The vision-based perception for autonomous driving has undergone a transformation from the bird-eye-view (BEV) representations to the 3D semantic occupancy. Compared with the BEV planes, the 3D semantic occupancy further provides structural information along the vertical direction. This paper presents OccFormer, a dual-path transformer network to effectively process the 3D volume for semantic occupancy prediction. OccFormer achieves a long-range, dynamic, and efficient encoding of the camera-generated 3D voxel features. It is obtained by decomposing the heavy 3D processing into the local and global transformer pathways along the horizontal plane. For the occupancy decoder, we adapt the vanilla Mask2Former for 3D semantic occupancy by proposing preserve-pooling and class-guided sampling, which notably mitigate the sparsity and class imbalance. Experimental results demonstrate that OccFormer significantly outperforms existing methods for semantic scene completion on SemanticKITTI dataset and for LiDAR semantic segmentation on nuScenes dataset. Code is available at \url{https://github.com/zhangyp15/OccFormer}.

Figures (6)

• Figure 1: The framework of the proposed OccFormer for camera-based 3D semantic occupancy prediction. The pipeline consists of the image encoder for extracting multi-scale 2D features, the image-to-3D transformation for lifting the 2D features to 3D volumes, and the transformer-based encoder-decoder for obtaining 3D semantic features and predicting the 3D semantic occupancy.
• Figure 2: Illustration of the dual-path transformer block. The local path processes the 3D feature by applying the shared windowed attention to each horizontal slice, while the global path operates on the collapsed BEV feature for scene-level semantic layouts. The dual-path outputs are finally fused through the weighted summation. The skip connection is omitted.
• Figure 3: Qualitative results on SemanticKITTI validation set. The input monocular image is shown on the left and the 3D semantic occupancy results from MonoScene cao2022monoscene, our OccFormer, and the annotations are then visualized sequentially.
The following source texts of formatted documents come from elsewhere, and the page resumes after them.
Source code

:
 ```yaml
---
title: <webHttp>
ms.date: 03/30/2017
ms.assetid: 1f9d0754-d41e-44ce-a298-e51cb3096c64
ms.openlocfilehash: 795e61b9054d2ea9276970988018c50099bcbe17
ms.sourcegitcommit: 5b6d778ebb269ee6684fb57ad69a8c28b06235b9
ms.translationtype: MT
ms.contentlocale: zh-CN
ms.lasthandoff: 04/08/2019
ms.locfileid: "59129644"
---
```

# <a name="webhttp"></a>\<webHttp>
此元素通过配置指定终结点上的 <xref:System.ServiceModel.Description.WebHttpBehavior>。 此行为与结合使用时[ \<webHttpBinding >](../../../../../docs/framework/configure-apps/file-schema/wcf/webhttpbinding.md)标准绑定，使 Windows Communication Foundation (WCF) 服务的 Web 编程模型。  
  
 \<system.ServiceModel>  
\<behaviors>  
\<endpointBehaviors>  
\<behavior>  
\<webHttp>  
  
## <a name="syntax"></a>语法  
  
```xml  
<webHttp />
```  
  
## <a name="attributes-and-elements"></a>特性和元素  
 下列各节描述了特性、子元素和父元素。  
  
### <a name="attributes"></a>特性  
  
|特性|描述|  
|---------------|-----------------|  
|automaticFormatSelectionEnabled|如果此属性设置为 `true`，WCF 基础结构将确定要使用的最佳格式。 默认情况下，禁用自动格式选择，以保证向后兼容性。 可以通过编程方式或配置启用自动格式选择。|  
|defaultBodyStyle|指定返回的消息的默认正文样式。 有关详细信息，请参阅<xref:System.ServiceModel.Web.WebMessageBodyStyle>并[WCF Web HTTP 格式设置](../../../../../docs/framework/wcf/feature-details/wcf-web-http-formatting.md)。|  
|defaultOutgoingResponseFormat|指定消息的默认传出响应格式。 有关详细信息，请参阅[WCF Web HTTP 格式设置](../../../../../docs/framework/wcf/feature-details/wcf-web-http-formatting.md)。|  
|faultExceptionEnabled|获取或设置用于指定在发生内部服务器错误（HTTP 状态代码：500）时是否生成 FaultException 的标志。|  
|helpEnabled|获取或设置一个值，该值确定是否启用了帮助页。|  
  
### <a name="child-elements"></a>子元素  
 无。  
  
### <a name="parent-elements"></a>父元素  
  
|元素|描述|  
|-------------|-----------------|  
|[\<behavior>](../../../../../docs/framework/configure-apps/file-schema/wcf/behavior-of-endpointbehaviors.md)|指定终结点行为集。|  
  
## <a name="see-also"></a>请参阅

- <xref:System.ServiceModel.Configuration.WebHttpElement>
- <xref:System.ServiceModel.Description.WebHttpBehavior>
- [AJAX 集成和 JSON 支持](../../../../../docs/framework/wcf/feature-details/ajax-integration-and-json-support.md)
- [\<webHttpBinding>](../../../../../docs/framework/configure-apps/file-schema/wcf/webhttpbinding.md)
The darker colors within the occupancy images represent the unseen parts out of the camera FOV.
• Figure 4: Qualitative results on nuScenes validation set. The leftmost column shows the input surrounding images, the following three columns visualize the LiDAR segmentation from TPVFormer tpvformer, our method, and the annotation. The final two columns visualize the predicted 3D semantic occupancy from TPVFormer and our method.
• Figure 5: Comparisons of the uniform sampling and the proposed class-guided sampling. The sample percent is computed as the average sample ratio with 10k times of sampling. The class-guided sampling can significantly improve the quality of supervision.